Eli est asiatique, probablement d’origine chinoise ou vietnamienne, avec une gueule à tomber : cheveux noirs coupés court en dégradé impeccable, sourcils épais et bien dessinés, yeux sombres en amande avec ce regard à la fois doux et sûr de lui, mâchoire carrée, lèvres fines avec l’ombre d’un sourire qui hésite entre la timidité et le « je sais exactement ce que tu es en train de penser ». Le visage est glabre, lisse, avec une peau dorée qui capte la lumière naturelle de l’appartement comme si elle avait été faite pour les photos.
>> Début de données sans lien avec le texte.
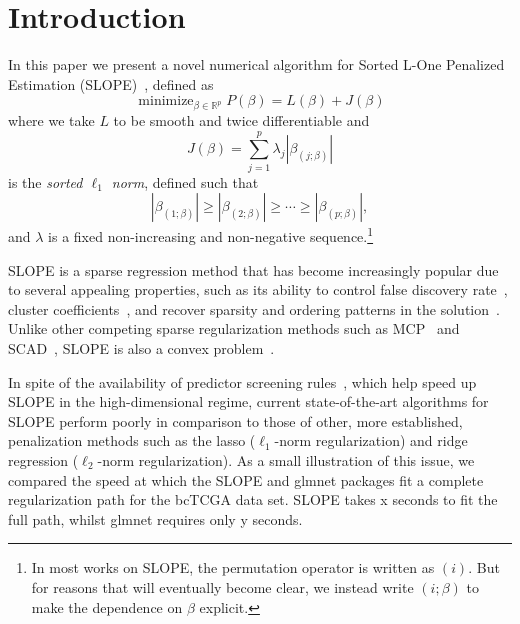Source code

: \section{Introduction}\label{sec:introduction}

In this paper we present a novel numerical algorithm for Sorted L-One Penalized
Estimation (SLOPE)~\cite{bogdan2013, bogdan2015}, defined as
\begin{equation}
  \label{eq:slope-problem}
  \operatorname{minimize}_{\beta \in \mathbb{R}^p}
  P(\beta) = L(\beta) + J(\beta)
\end{equation}
where we take \(L\) to be smooth and twice differentiable and
\begin{equation}
  \label{eq:sorted-l1-norm}
  J(\beta) = \sum_{j=1}^p \lambda_j|\beta_{(j; \beta)}|
\end{equation}
is the \emph{sorted \(\ell_1\) norm}, defined such that
\[
  |\beta_{(1; \beta)}| \geq |\beta_{(2; \beta)}| \geq \cdots \geq |\beta_{(p; \beta)}|,
\]
and \(\lambda\) is a fixed non-increasing and non-negative
sequence.\footnote{In most works on SLOPE, the permutation operator is written
as \((i)\). But for reasons that will eventually become clear, we instead write
\((i; \beta)\) to make the dependence on \(\beta\) explicit.}

SLOPE is a sparse regression  method that has become increasingly popular due to
several appealing properties, such as its ability to control false discovery
rate~\cite{bogdan2015, kos2020}, cluster coefficients~\cite{figueiredo2016,
schneider2020a}, and recover sparsity and ordering patterns in the
solution~\cite{bogdan2022}. Unlike other competing sparse regularization methods such
as MCP~\cite{zhang2010} and SCAD~\cite{fan2001}, SLOPE is also a convex
problem~\cite{bogdan2015}.

In spite of the availability of predictor screening rules~\cite{elvira2022,
larsson2020c}, which help speed up SLOPE in the high-dimensional regime,
current state-of-the-art algorithms for SLOPE perform poorly in comparison to
those of other, more established, penalization methods such as the lasso
(\(\ell_1\)-norm regularization) and ridge regression (\(\ell_2\)-norm
regularization). As a small illustration of this issue, we compared the
speed at which the SLOPE and glmnet packages fit a complete regularization
path for the bcTCGA data set. SLOPE takes x seconds to fit the full path,
whilst glmnet requires only y seconds. 

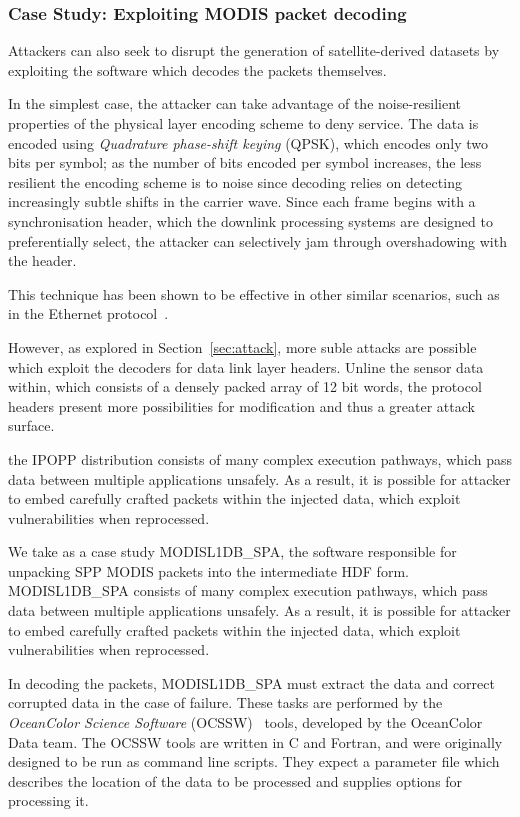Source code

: 
\subsubsection{Case Study: Exploiting MODIS packet decoding}

Attackers can also seek to disrupt the generation of satellite-derived datasets by exploiting the software which decodes the packets themselves.

In the simplest case, the attacker can take advantage of the noise-resilient properties of the physical layer encoding scheme to deny service.
The data is encoded using \textit{Quadrature phase-shift keying} (QPSK), which encodes only two bits per symbol; as the number of bits encoded per symbol increases, the less resilient the encoding scheme is to noise since decoding relies on detecting increasingly subtle shifts in the carrier wave.
Since each frame begins with a synchronisation header, which the downlink processing systems are designed to preferentially select, the attacker can selectively jam through overshadowing with the header.

This technique has been shown to be effective in other similar scenarios, such as in the Ethernet protocol~\cite{}.


However, as explored in Section~\ref{sec:attack}, more suble attacks are possible which exploit the decoders for data link layer headers.
Unline the sensor data within, which consists of a densely packed array of 12 bit words, the protocol headers present more possibilities for modification and thus a greater attack surface.

the IPOPP distribution consists of many complex execution pathways, which pass data between multiple applications unsafely.
As a result, it is possible for attacker to embed carefully crafted packets within the injected data, which exploit vulnerabilities when reprocessed.

We take as a case study MODISL1DB\_SPA, the software responsible for unpacking SPP MODIS packets into the intermediate HDF form.
MODISL1DB\_SPA consists of many complex execution pathways, which pass data between multiple applications unsafely.
As a result, it is possible for attacker to embed carefully crafted packets within the injected data, which exploit vulnerabilities when reprocessed.

In decoding the packets, MODISL1DB\_SPA must extract the data and correct corrupted data in the case of failure.
These tasks are performed by the \textit{OceanColor Science Software} (OCSSW)~\cite{ocssw} tools, developed by the OceanColor Data team.
The OCSSW tools are written in C and Fortran, and were originally designed to be run as command line scripts.
They expect a parameter file which describes the location of the data to be processed and supplies options for processing it.

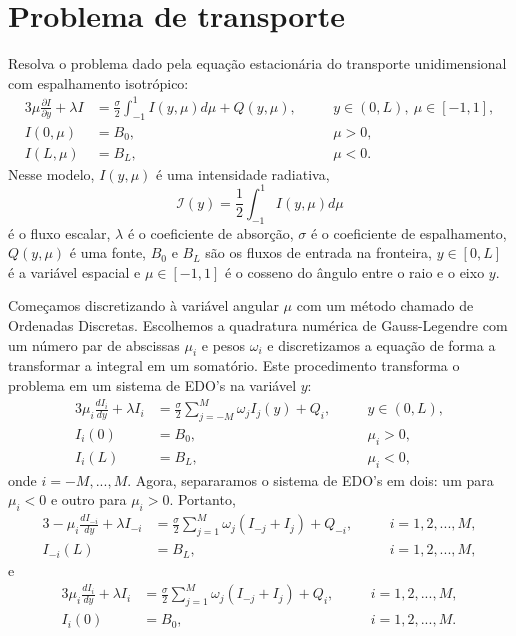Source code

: \section{Problema de transporte}
\begin{ex}\label{transp_3}Resolva o problema dado pela equação estacionária do transporte unidimensional com espalhamento isotrópico:
\begin{alignat*}{3}
\mu\frac{\partial I}{\partial y}+\lambda I&=\frac{\sigma}{2}\int_{-1}^1 I(y,\mu)d\mu+Q(y,\mu), & &y\in (0,L),\ \mu\in[-1,1],\\
I(0,\mu)&=B_0, & &\mu>0,\\
I(L,\mu)&=B_L, &\quad &\mu<0.
\end{alignat*}
Nesse modelo, $I(y,\mu)$ é uma intensidade radiativa, 
$$
\mathcal{I}(y)=\frac{1}{2}\int_{-1}^1 I(y,\mu)d\mu
$$
é o fluxo escalar, $\lambda$ é o coeficiente de absorção, $\sigma$ é o coeficiente de espalhamento, $Q(y,\mu)$ é uma fonte, $B_0$ e $B_L$ são os fluxos de entrada na fronteira, $y\in[0,L]$ é a variável espacial e $\mu\in[-1,1]$ é o cosseno do ângulo entre o raio e o eixo $y$.
\end{ex}
Começamos discretizando à variável angular $\mu$ com um método chamado de Ordenadas Discretas. Escolhemos a quadratura numérica de Gauss-Legendre com um número par de abscissas $\mu_i$ e pesos $\omega_i$ e discretizamos a equação de forma a transformar a integral em um somatório. Este procedimento transforma o problema em um sistema de EDO's na variável $y$:
\begin{alignat*}{3}
\mu_i \frac{dI_i}{d y}+\lambda I_i&=\frac{\sigma}{2}\sum_{j=-M}^M\omega_jI_j(y)+Q_{ i}, & &y\in (0,L),\\
I_i(0)&=B_0, & &\mu_i>0,\\
I_i(L)&=B_L, &\quad &\mu_i<0,
\end{alignat*}
onde $i=-M,...,M$. Agora, separaramos o sistema de EDO's em dois: um para $\mu_i<0$ e outro para $\mu_i>0$. Portanto, 
\begin{alignat*}{3}
-\mu_i\frac{dI_{-i}}{d y}+\lambda I_{-i} &=\frac{\sigma}{2}\sum_{j=1}^{M}\omega_j(I_{-j}+I_{j})+Q_{- i}, &\quad &i=1,2,...,M,\\
I_{-i}(L)&=B_L, &\quad &i=1,2,...,M,
\end{alignat*}
e
\begin{alignat*}{3}
\mu_i \frac{dI_{i}}{d y}+\lambda I_i &=\frac{\sigma}{2}\sum_{j=1}^{M}\omega_j(I_{-j}+I_{j})+Q_{ i}, &\quad &i=1,2,...,M,\\
I_i(0)&=B_0, &\quad &i=1,2,...,M.
\end{alignat*}
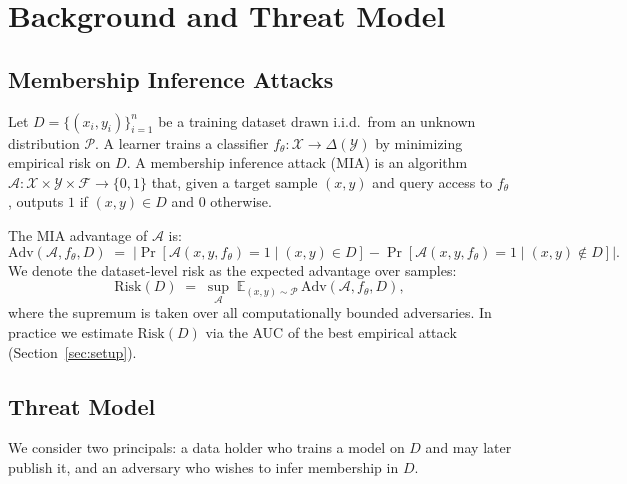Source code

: 
\section{Background and Threat Model}
\label{sec:threat}

\subsection{Membership Inference Attacks}

Let $D = \{(x_i, y_i)\}_{i=1}^{n}$ be a training dataset drawn i.i.d.\ from an
unknown distribution $\mathcal{P}$.
A learner trains a classifier $f_\theta : \mathcal{X} \to \Delta(\mathcal{Y})$
by minimizing empirical risk on $D$.
A membership inference attack (MIA) is an algorithm
$\mathcal{A} : \mathcal{X} \times \mathcal{Y} \times \mathcal{F} \to \{0,1\}$
that, given a target sample $(x, y)$ and query access to $f_\theta$,
outputs $1$ if $(x,y) \in D$ and $0$ otherwise.

The MIA advantage of $\mathcal{A}$ is:
\begin{equation}
  \mathrm{Adv}(\mathcal{A}, f_\theta, D)
  \;=\;
  \left|
    \Pr[\mathcal{A}(x,y,f_\theta)=1 \mid (x,y)\in D]
    -
    \Pr[\mathcal{A}(x,y,f_\theta)=1 \mid (x,y)\notin D]
  \right|.
  \label{eq:adv}
\end{equation}
We denote the dataset-level risk as the expected advantage over samples:
\begin{equation}
  \mathrm{Risk}(D) \;=\; \sup_{\mathcal{A}} \;\mathbb{E}_{(x,y)\sim\mathcal{P}}\,
  \mathrm{Adv}(\mathcal{A}, f_\theta, D),
  \label{eq:risk}
\end{equation}
where the supremum is taken over all computationally bounded adversaries.
In practice we estimate $\mathrm{Risk}(D)$ via the AUC of the best empirical
attack (Section~\ref{sec:setup}).

\subsection{Threat Model}

We consider two principals: a data holder who trains a model on $D$
and may later publish it, and an adversary who wishes to infer
membership in $D$.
Et le corps. Il faut en parler parce que c’est spectaculaire. Eli a le physique d’un mec qui soulève de la fonte sérieusement : pectoraux larges et ronds, épaules épaisses avec des deltoïdes qui saillent quand il lève le bras, biceps volumineux, et surtout ces abdominaux — une vraie tablette, six blocs bien découpés, la peau tendue dessus comme du papier cadeau sur un gros paquet. Le torse est presque entièrement glabre, juste un soupçon de duvet clair sur le bas du ventre, et la peau lisse et dorée donne à chaque muscle un relief de sculpture. Les cuisses sont massives, puissantes, le genre de cuisses qui te serrent la taille et ne lâchent pas.
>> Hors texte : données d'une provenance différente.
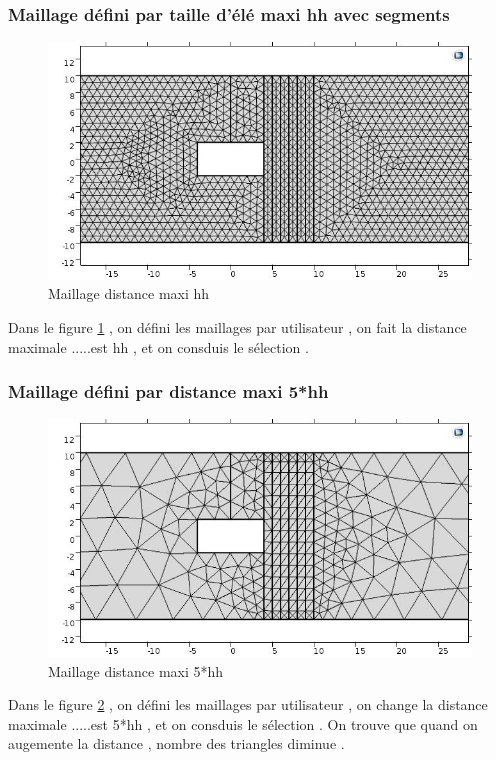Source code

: \documentclass[a4paper,11pt]{report} %
\begin{document}
\subsubsection{Maillage défini par taille d'élé maxi hh avec segments}
\begin{figure}[!h]
\centering
\hspace*{0mm}\vfill
\begin{center} \includegraphics[width=1.\textwidth]{maillagehh1.jpg} \end{center}
\vfill\hspace*{0mm}
\caption{Maillage distance maxi hh  }
\label{maillage_hh}
\end{figure}
Dans le figure \ref{maillage_hh} , on défini les maillages par utilisateur , on fait la distance maximale .....est hh , et on consduis le sélection .
 
 
\subsubsection{Maillage défini par distance maxi 5*hh}
\begin{figure}[!h]
\centering
\hspace*{0mm}\vfill
\begin{center} \includegraphics[width=1.0\textwidth]{maillage5hh1.jpg} \end{center}
\vfill\hspace*{0mm}
\caption{Maillage distance maxi 5*hh  }
\label{maillage_5hh}
\end{figure}\pagebreak
Dans le figure \ref{maillage_5hh} , on défini les maillages par utilisateur , on change la distance maximale .....est 5*hh , et on consduis le sélection . On trouve que quand on augemente la distance , nombre des triangles diminue . 
\end{document}
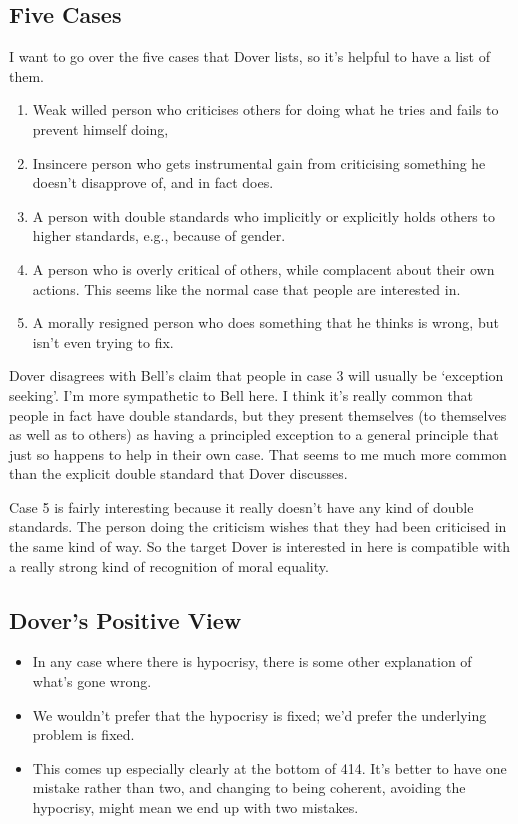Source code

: \documentclass[
]{article}
\providecommand{\tightlist}{%
  \setlength{\itemsep}{0pt}\setlength{\parskip}{0pt}}
\begin{document}
\hypertarget{five-cases}{%
\subsection{Five Cases}\label{five-cases}}

I want to go over the five cases that Dover lists, so it's helpful to
have a list of them.

\begin{enumerate}
\def\labelenumi{\arabic{enumi}.}
\tightlist
\item
  Weak willed person who criticises others for doing what he tries and
  fails to prevent himself doing,
\item
  Insincere person who gets instrumental gain from criticising something
  he doesn't disapprove of, and in fact does.
\item
  A person with double standards who implicitly or explicitly holds
  others to higher standards, e.g., because of gender.
\item
  A person who is overly critical of others, while complacent about
  their own actions. This seems like the normal case that people are
  interested in.
\item
  A morally resigned person who does something that he thinks is wrong,
  but isn't even trying to fix.
\end{enumerate}

Dover disagrees with Bell's claim that people in case 3 will usually be
`exception seeking'. I'm more sympathetic to Bell here. I think it's
really common that people in fact have double standards, but they
present themselves (to themselves as well as to others) as having a
principled exception to a general principle that just so happens to help
in their own case. That seems to me much more common than the explicit
double standard that Dover discusses.

Case 5 is fairly interesting because it really doesn't have any kind of
double standards. The person doing the criticism wishes that they had
been criticised in the same kind of way. So the target Dover is
interested in here is compatible with a really strong kind of
recognition of moral equality.

\hypertarget{dovers-positive-view}{%
\subsection{Dover's Positive View}\label{dovers-positive-view}}

\begin{itemize}
\tightlist
\item
  In any case where there is hypocrisy, there is some other explanation
  of what's gone wrong.
\item
  We wouldn't prefer that the hypocrisy is fixed; we'd prefer the
  underlying problem is fixed.
\item
  This comes up especially clearly at the bottom of 414. It's better to
  have one mistake rather than two, and changing to being coherent,
  avoiding the hypocrisy, might mean we end up with two mistakes.
\end{itemize}
\end{document}
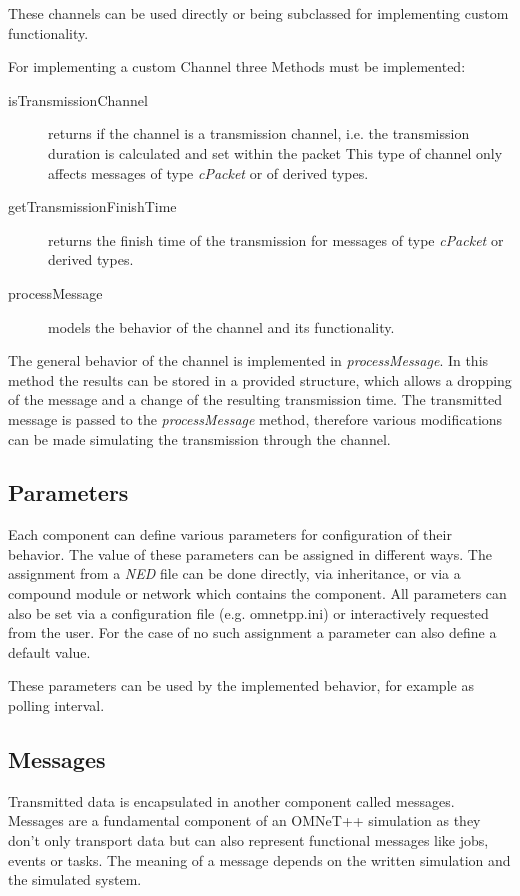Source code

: These channels can be used directly or being subclassed for implementing custom functionality. \cite[section 3.5]{omnet_manual}

For implementing a custom Channel three Methods must be implemented:

\begin{description}
    \item[isTransmissionChannel] returns if the channel is a transmission channel, i.e. the transmission duration is calculated and set within the packet
    This type of channel only affects messages of type \emph{cPacket} or of derived types.
    \item[getTransmissionFinishTime] returns the finish time of the transmission for messages of type \emph{cPacket} or derived types.
    \item[processMessage] models the behavior of the channel and its functionality.
\end{description}

The general behavior of the channel is implemented in \emph{processMessage}.
In this method the results can be stored in a provided structure, which allows a dropping of the message and a change of the resulting transmission time.
The transmitted message is passed to the \emph{processMessage} method, therefore various modifications can be made simulating the transmission through the channel. \cite[section 4.8]{omnet_manual}

\subsection{Parameters}
\label{sec:omnet_components_parameters}
Each component can define various parameters for configuration of their behavior.
The value of these parameters can be assigned in different ways.
The assignment from a \emph{NED} file can be done directly, via inheritance, or via a compound module or network which contains the component.
All parameters can also be set via a configuration file (e.g. omnetpp.ini) or interactively requested from the user.
For the case of no such assignment a parameter can also define a default value.

These parameters can be used by the implemented behavior, for example as polling interval. \cite[section 3.6]{omnet_manual}


\subsection{Messages}
\label{sec:omnet_components_messages}
Transmitted data is encapsulated in another component called messages.
Messages are a fundamental component of an OMNeT++ simulation as they don't only transport data but can also represent functional messages like jobs, events or tasks.
The meaning of a message depends on the written simulation and the simulated system. \cite[chapter 5]{omnet_manual}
La série est un défilé de sous-vêtements qui vire au fantasme de vestiaire. Ça commence avec un 2EROS violet moulant qui contient à peine le paquet — il est sur le lit, à genoux, la main qui tire sur l’élastique comme pour te montrer ce qui se cache dessous sans jamais le faire complètement. Puis un 2(X)IST corail, debout devant une fenêtre inondée de lumière blanche, le corps en pleine lumière, chaque muscle surligné, la main posée sur le tissu tendu. Ensuite, un slip en résille noire ajourée — celui-là laisse tout deviner, le maillage ne cache rien, et il monte un escalier design en bois et métal, pieds nus, vu d’en haut, comme si tu le regardais monter vers ta chambre. Et pour finir, un jockstrap orange qu’il écarte des deux mains sur le lit, le regard planté dans l’objectif, le torse face caméra, offert.
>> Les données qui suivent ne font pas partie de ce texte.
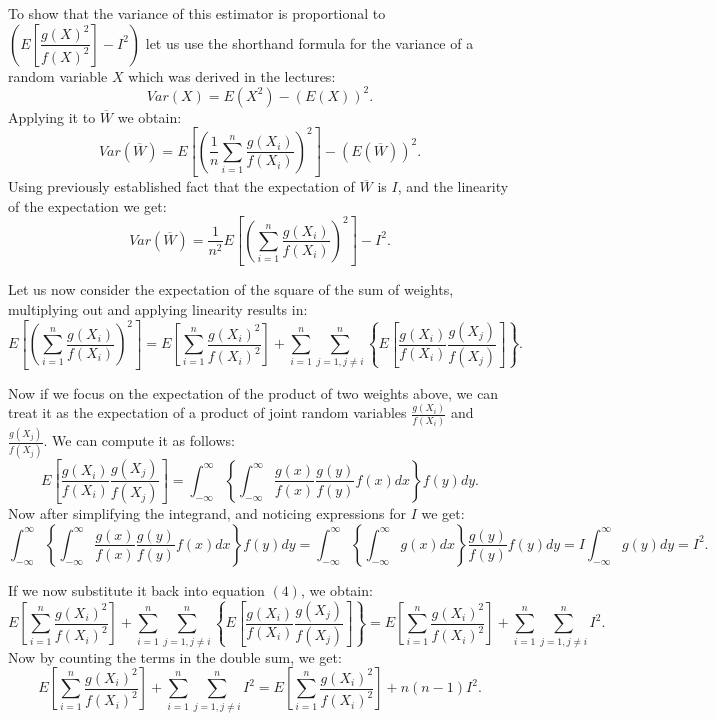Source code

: \documentclass[12pt]{article}
\newcommand\lb{\left\lbrace}
\newcommand\rb{\right\rbrace}
\begin{document}
To show that the variance of this estimator is proportional to $ \left( E\left[\dfrac{g(X)^2}{f(X)^2}\right] - I^2\right)$
let us use the shorthand formula for the variance of a random variable $ X $ which was derived in the lectures:
\[ Var (X) = E (X^2) - (E(X))^2.\]
Applying it to $ \overline{W} $ we obtain:
\[ Var (\overline{W}) = E \left[\left(\frac{1}{n}\sum_{i = 1}^n \frac{g(X_i)}{f(X_i)}\right)^2\right] - (E(\overline{W}))^2. \]
Using previously established fact that the expectation of $ \overline{W} $ is $ I $, and the linearity of 
the expectation we get:
\begin{equation} 
Var (\overline{W}) = \frac{1}{n^2} E \left[\left(\sum_{i = 1}^n \frac{g(X_i)}{f(X_i)}\right)^2\right] - I^2.
\end{equation}

Let us now consider the expectation of the square of the sum of weights, 
multiplying out and applying linearity results in:
\begin{equation}
E \left[\left(\sum_{i=1}^n \frac{g(X_i)}{f(X_i)}\right)^2\right] 
= E \left[\sum_{i = 1}^n \frac{g(X_i)^2}{f(X_i)^2} \right] + \sum_{i=1}^n \sum_{j=1, j \neq i}^n \lb E \left[ \frac{g(X_i)}{f(X_i)} \frac{g(X_j)}{f(X_j)} \right] \rb.
\end{equation}

Now if we focus on the expectation of the product of two weights above, we can treat it as the 
expectation of a product of joint random variables $ \frac{g(X_i)}{f(X_i)} $ and $ \frac{g(X_j)}{f(X_j)}$. We can compute it as follows: 
\[ E \left[ \frac{g(X_i)}{f(X_i)} \frac{g(X_j)}{f(X_j)} \right] 
= \int_{-\infty}^\infty \lb \int_{-\infty}^\infty \frac{g(x)}{f(x)} \frac{g(y)}{f(y)} f(x) dx\rb f(y) dy. \]
Now after simplifying the integrand, and noticing expressions for $ I $ we get: 
\[ \int_{-\infty}^\infty \lb \int_{-\infty}^\infty \frac{g(x)}{f(x)} \frac{g(y)}{f(y)} f(x) dx\rb f(y)dy 
= \int_{-\infty}^\infty \lb \int_{-\infty}^\infty g(x)dx\rb \frac{g(y)}{f(y)} f(y)dy
= I\int_{-\infty}^\infty g(y) dy = I^2. \]

If we now substitute it back into equation $(4)$, we obtain:
\begin{equation} 
E \left[\sum_{i = 1}^n \frac{g(X_i)^2}{f(X_i)^2} \right] + \sum_{i=1}^n \sum_{j=1, j \neq i}^n \lb E \left[ \frac{g(X_i)}{f(X_i)} \frac{g(X_j)}{f(X_j)} \right] \rb 
= E \left[\sum_{i = 1}^n \frac{g(X_i)^2}{f(X_i)^2} \right] + \sum_{i=1}^n \sum_{j=1, j \neq i}^n I^2.
\end{equation}
Now by counting the terms in the double sum, we get:
\[
E \left[\sum_{i = 1}^n \frac{g(X_i)^2}{f(X_i)^2} \right] + \sum_{i=1}^n \sum_{j=1, j \neq i}^n I^2 
= E \left[\sum_{i = 1}^n \frac{g(X_i)^2}{f(X_i)^2} \right] + n (n - 1) I^2. 
\]
\end{document}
Ce qui rend Eli Shaw aussi magnétique, c’est ce mélange entre un physique de muscle boy construit pour la salle et un visage qui garde quelque chose de juvénile, d’accessible, de boy next door asiatique. Il ne joue pas le mec dur ou inaccessible — il te regarde avec cet air de mec gentil, un peu joueur, qui accepte de se mettre en slip devant un objectif parce qu’il sait qu’il a de quoi, et parce que ça l’amuse autant que ça t’excite. C’est cette complicité silencieuse entre le modèle et le spectateur qui rend les photos de Ryan Stanford si efficaces. Pas de mise en scène lourde, pas de décor chargé — juste un bel appart’, de la lumière naturelle, un mec magnifique, et des slips qui font leur boulot.
Pour les amateurs de beaux mecs asiatiques qui cassent les clichés du twink frêle et imberbe, Eli est une claque bienvenue. Musclé, sensuel, à l’aise dans son corps et dans ses sous-vêtements — le genre de mec qu’on voudrait croiser en vrai, en slip ou sans.